Overall, closed API-access models consistently outperformed open models on LiveCodeBench evaluations.
LiveCodeBench leaderboard (as of April 2025)
Rank | Model | Resolution rate |
1 | o4-Mini | 74.6% |
2 | Kimi-k1.6-IOI-high | 73.8% |
3 | o1 | 71.0% |
4 | Grok 3 Mini | 69.9% |
5 | o3-Mini (High) | 69.5% |
6 | Gemini 2.5 Pro | 69.2% |
7 | o3-Mini (Med) | 67.4% |
HackerRank-ASTRA
The HackerRank-ASTRA benchmark fills a critical gap in LLM evaluation. Unlike many that focus on standalone coding problems, it tests models on multi-file, cross-domain projects that reflect real-world development workflows.
A distinguishing feature of this benchmark is its rigorous assessment of model consistency through 32 runs (k=32) and median standard deviation analysis.

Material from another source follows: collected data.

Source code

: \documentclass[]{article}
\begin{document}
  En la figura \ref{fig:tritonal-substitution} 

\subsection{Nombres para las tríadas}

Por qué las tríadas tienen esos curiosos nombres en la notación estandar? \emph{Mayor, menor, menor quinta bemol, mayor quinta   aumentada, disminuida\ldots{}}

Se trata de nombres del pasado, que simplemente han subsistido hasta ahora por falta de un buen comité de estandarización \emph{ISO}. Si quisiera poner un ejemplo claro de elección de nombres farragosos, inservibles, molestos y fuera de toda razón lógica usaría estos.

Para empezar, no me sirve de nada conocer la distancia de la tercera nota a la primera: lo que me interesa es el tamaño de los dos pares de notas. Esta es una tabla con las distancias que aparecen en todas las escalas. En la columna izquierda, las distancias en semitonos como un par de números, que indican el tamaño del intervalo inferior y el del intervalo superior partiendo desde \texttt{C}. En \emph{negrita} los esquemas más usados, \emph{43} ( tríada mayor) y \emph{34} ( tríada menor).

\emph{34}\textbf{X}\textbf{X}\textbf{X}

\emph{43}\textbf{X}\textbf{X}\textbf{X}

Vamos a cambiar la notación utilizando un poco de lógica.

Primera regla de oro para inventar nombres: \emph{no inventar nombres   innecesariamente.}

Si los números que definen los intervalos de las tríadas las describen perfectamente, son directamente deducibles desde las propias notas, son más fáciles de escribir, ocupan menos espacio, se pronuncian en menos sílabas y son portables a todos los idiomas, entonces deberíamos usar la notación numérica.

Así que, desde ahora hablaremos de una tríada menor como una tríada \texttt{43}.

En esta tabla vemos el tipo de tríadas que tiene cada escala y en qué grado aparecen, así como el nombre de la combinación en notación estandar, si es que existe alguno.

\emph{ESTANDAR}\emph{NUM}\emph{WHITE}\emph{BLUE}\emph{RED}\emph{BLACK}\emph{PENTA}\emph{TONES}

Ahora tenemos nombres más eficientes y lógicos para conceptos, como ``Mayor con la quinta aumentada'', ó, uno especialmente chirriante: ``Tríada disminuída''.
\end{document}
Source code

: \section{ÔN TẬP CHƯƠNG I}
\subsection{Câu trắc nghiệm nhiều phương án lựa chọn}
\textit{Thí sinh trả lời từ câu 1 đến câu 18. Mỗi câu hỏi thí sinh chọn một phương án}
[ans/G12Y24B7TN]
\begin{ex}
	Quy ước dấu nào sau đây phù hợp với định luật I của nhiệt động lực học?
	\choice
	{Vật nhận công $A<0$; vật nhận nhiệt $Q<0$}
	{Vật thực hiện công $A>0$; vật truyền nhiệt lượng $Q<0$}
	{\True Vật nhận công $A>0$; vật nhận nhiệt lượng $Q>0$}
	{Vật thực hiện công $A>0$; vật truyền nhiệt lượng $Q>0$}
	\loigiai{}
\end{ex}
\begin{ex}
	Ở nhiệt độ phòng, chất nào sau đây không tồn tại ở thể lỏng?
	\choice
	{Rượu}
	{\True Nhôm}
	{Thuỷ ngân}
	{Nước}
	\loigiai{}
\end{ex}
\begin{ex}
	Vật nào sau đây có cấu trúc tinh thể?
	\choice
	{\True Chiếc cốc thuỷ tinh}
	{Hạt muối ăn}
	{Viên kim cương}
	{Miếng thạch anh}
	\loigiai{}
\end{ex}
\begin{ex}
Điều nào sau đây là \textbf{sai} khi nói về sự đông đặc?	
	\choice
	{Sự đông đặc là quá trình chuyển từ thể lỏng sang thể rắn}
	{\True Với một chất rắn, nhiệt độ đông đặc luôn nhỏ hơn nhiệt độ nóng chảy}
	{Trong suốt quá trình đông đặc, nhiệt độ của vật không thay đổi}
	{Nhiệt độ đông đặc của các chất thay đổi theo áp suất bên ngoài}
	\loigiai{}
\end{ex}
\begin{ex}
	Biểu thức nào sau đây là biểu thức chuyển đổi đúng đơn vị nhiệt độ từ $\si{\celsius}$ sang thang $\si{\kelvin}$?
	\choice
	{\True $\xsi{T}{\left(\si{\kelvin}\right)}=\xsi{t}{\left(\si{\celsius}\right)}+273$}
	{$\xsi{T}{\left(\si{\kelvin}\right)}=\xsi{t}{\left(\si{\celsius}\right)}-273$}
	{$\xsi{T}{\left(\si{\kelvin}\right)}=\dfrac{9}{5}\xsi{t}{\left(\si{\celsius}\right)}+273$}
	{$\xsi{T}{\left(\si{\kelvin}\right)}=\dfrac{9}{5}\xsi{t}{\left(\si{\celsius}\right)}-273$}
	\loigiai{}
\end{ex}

Initial evaluations on 65 problems yielded notable findings:
- GPT-4.1, DeepSeek-R1, and o3-mini currently top the leaderboard, each achieving over 77% average scores, with GPT-4.1 showing the highest average score (81.96%) and pass@1 rate (71.72%).
- DeepSeek-V3, Claude 3.7 Sonnet ,and GPT-4.5-preview remain strong performers, each near 77.5%, with Claude 3.7 showing remarkable consistency (0.10).

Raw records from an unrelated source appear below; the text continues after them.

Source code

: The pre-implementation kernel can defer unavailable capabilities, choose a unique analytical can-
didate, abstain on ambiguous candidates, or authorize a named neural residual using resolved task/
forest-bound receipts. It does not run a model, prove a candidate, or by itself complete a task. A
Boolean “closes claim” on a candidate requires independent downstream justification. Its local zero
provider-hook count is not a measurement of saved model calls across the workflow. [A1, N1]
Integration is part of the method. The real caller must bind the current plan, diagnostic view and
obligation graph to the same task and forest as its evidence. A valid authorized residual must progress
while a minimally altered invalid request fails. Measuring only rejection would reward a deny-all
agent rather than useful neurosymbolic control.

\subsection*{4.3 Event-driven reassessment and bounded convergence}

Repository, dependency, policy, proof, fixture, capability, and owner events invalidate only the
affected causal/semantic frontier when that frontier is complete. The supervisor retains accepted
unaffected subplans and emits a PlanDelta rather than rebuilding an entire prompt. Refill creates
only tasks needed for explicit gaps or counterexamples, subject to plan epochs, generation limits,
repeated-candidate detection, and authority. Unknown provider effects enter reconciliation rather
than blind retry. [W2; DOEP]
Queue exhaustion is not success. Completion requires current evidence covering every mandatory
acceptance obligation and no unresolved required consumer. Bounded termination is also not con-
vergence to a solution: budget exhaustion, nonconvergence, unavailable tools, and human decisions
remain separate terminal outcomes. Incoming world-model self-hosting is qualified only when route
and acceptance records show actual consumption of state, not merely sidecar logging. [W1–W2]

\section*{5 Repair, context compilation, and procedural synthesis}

- GPT-4o ranks mid-pack with an average score of 69.52%, showing lower pass@1 (50.91%) and higher variability (consistency = 0.20) compared to top performers.

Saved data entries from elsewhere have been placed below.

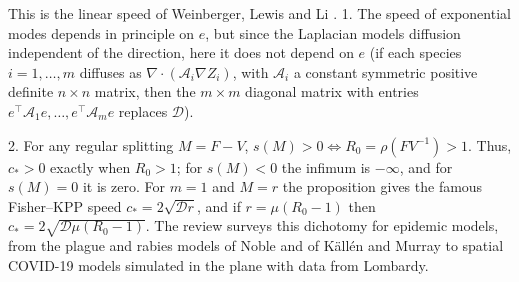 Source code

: \label{r:splitDir}
This is the linear speed of Weinberger, Lewis and Li \cite{WeinbergerLewisLi2002}. 1. The speed of exponential modes depends in principle on $e$, but since the Laplacian
models diffusion independent of the direction, here it does not depend on $e$ (if each species $i=1,\ldots,m$ diffuses as $\nabla\cdot(\mathcal A_i\nabla Z_i)$, with $\mathcal A_i$ a constant symmetric positive definite $n\times n$ matrix, then the $m\times m$ diagonal matrix with entries $e^\top\mathcal A_1e,\ldots,e^\top\mathcal A_me$ replaces $\mathcal D$).

2. For any regular splitting $M=F-V$, $s(M)>0\iff R_0=\rho(FV^{-1})>1$.
Thus, $c_*>0$ exactly when $R_0>1$; for $s(M)<0$ the infimum is $-\infty$, and for $s(M)=0$ it is zero. For $m=1$ and $M=r$ the proposition gives the famous Fisher--KPP speed $c_*=2\sqrt{\mathcal Dr}$,
and if $r=\mu(R_0-1)$ then $c_*=2\sqrt{\mathcal D\mu(R_0-1)}$. The review \cite{DavydovychDutkaCherniha2023} surveys this dichotomy for epidemic models, from the plague and rabies models of Noble and of K\"all\'en and Murray to spatial COVID-19 models simulated in the plane with data from Lombardy.


\eeR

- LLaMA-3-70B, the only open-weight model on the board, trails with a 61.65% score and 46.54% pass@1, highlighting the performance gap that remains between open and closed models.
This benchmark’s focus on consistency highlights an essential dimension of model evaluation beyond raw performance, emphasizing reliability for real-world software development tasks.
Rank | Model | Avg Score | Avg Pass@1 | Consistency |
1 | GPT-4.1 | 81.96% | 71.72% | .14 |
2 | DeepSeek R1 | 81.49% | 69.09% | .11 |
3 | o3-mini | 80.75% | 71.28% | .12 |
4 | DeepSeek V3 | 77.89% | 64.11% | .16 |
5 | Claude 3.7 Sonnet | 77.82% | 69.54% | .10 |
6 | GPT-4.5 preview | 77.46% | 64.91% | .13 |
7 | o1 | 75.80% | 63.92% | .11 |
8 | o1-preview | 75.55% | 60.89% | .17 |
9 | Llama 4 Maverick | 75.44% | 63.00% | .12 |
10 | Claude 3.5 Sonnet | 75.07% | 62.74% | .05 |
11 | Gemini 1.5 Pro | 71.17% | 58.15% | .13 |
12 | GPT-4o | 69.52% | 50.91% | .20 |
13 | Gemini 2.5 Pro (exp-03-25) | 67.43% | 58.02% | .23 |
14 | Llama 3.3-70B | 61.65% | 46.54% | .09 |
Conclusion
The current generation of frontier LLMs demonstrates promising capabilities in specific software development tasks, particularly in code generation for well-defined problems and particular aspects of test prediction. However, significant limitations remain in handling complex, multi-file projects and tasks requiring deep contextual understanding or architectural decision-making.
While LLMs can currently augment developer productivity in specific contexts, particularly for code generation, snippet completion, and documentation tasks, they are not yet capable of replacing human developers across the full spectrum of software development activities. Their most effective application remains as collaborative tools that enhance human capabilities rather than autonomous systems that drive the development process.
As these technologies continue to evolve and benchmarks become increasingly rigorous, we can expect steady improvements in LLM capabilities across the software development lifecycle. This will transform how software is built, tested, and maintained in the coming years.